EventStream.utils module

Utility functions for the EventStream library.

class EventStream.utils.JSONableMixin[source]

Bases: object

A simple mixin to enable saving/loading of data container classes to json files.

This mixin allows easy conversion between python objects and JSON format, facilitating their storage and retrieval. Subclasses must implement a to_dict method that defines how the object should be converted to a dictionary.

classmethod from_dict(as_dict: dict) JSONABLE_INSTANCE_T[source]

Converts a dictionary representation of an object into the calling class.

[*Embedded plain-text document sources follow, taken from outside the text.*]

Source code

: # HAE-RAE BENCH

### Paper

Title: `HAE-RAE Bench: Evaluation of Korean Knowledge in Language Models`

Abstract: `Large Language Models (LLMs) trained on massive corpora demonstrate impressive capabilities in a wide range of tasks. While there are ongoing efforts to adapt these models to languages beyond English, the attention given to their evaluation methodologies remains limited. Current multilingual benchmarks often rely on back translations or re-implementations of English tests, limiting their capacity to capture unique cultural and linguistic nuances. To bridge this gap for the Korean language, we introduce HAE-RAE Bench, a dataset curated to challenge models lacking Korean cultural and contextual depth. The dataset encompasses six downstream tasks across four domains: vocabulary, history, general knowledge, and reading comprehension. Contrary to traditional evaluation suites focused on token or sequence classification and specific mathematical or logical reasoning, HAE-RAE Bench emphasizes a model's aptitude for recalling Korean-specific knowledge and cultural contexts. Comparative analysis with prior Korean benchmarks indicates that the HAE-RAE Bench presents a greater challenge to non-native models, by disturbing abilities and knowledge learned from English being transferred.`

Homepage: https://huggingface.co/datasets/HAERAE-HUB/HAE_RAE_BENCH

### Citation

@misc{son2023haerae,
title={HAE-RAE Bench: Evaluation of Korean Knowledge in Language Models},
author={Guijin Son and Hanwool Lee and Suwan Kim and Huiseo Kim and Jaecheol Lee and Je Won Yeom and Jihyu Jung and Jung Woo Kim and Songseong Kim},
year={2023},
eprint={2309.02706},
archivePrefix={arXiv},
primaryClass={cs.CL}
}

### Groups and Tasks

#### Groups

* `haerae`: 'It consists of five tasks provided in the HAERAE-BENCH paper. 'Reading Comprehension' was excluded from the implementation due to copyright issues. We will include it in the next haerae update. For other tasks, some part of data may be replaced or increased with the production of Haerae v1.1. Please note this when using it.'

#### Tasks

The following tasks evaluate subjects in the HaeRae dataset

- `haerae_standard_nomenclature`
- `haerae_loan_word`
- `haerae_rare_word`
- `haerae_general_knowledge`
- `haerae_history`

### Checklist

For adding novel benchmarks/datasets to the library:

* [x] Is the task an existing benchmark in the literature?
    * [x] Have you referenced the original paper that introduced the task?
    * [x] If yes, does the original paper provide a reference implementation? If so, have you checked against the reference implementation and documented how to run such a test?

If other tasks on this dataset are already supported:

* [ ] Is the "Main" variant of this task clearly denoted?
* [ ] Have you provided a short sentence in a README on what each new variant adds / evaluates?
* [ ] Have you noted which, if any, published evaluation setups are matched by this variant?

By default, this method simply calls the calling class constructor with the arguments in as_dict as keyword arguments. Can be overwritten by subclasses for more complex use cases.

Parameters:
as_dict: dict

A dictionary representation of an object.

Returns:

An instance of the calling class.

Examples

>>> class MyData(JSONableMixin):
...     def __init__(self, name):
...         self.name = name
>>> my_data = MyData.from_dict({'name': 'Test'})
>>> my_data.name
'Test'
classmethod from_json_file(fp: Path) JSONABLE_INSTANCE_T[source]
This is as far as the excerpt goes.